Call me old-fashioned but I think if a house is fit to sell or rent, it should be fit to live in, and that should mean being able to go outside without fear and the ability to spend weekends at home that don’t consist of 60 straight sleepless hours.

I don’t share the view of some (including a number of my own friends) that Wireless should be moved or shut down altogether, perhaps because I am lucky enough not to live next door to it. Events like these are part and parcel of calling a place like Hackney home.

But when stewards fear being stabbed if they intervene in open criminality, something has clearly gone very wrong with the plan for the weekend.

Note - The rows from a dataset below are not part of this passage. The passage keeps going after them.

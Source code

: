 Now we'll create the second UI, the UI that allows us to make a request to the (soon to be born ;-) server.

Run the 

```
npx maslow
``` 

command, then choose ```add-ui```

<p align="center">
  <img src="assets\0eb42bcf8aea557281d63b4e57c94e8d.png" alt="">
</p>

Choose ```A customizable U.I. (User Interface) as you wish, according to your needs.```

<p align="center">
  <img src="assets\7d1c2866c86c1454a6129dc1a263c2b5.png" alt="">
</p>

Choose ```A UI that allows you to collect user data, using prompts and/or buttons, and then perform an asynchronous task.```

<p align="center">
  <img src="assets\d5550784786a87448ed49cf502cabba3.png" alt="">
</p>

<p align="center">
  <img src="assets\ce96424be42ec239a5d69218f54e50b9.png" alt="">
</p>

I don’t doubt that Wireless Festival’s communication with its neighbours could be better: it didn’t manage to get back to us, either. And I’m not going to suggest steps they, and the authorities, can take to reassure the people who spend the other 362 days of the year in Finsbury Park: those suggestions ought to be coming from the residents themselves, at lavishly apologetic consultation events with free sandwiches. It’s hard to imagine the amount of money Wireless rakes in from the use of our park, so it should probably be bankrolling more than just terrified stewards: actual police officers is likely to be a starting point. Some of the cash they pay to use the park could be ringfenced to improve the area. But it all starts with listening.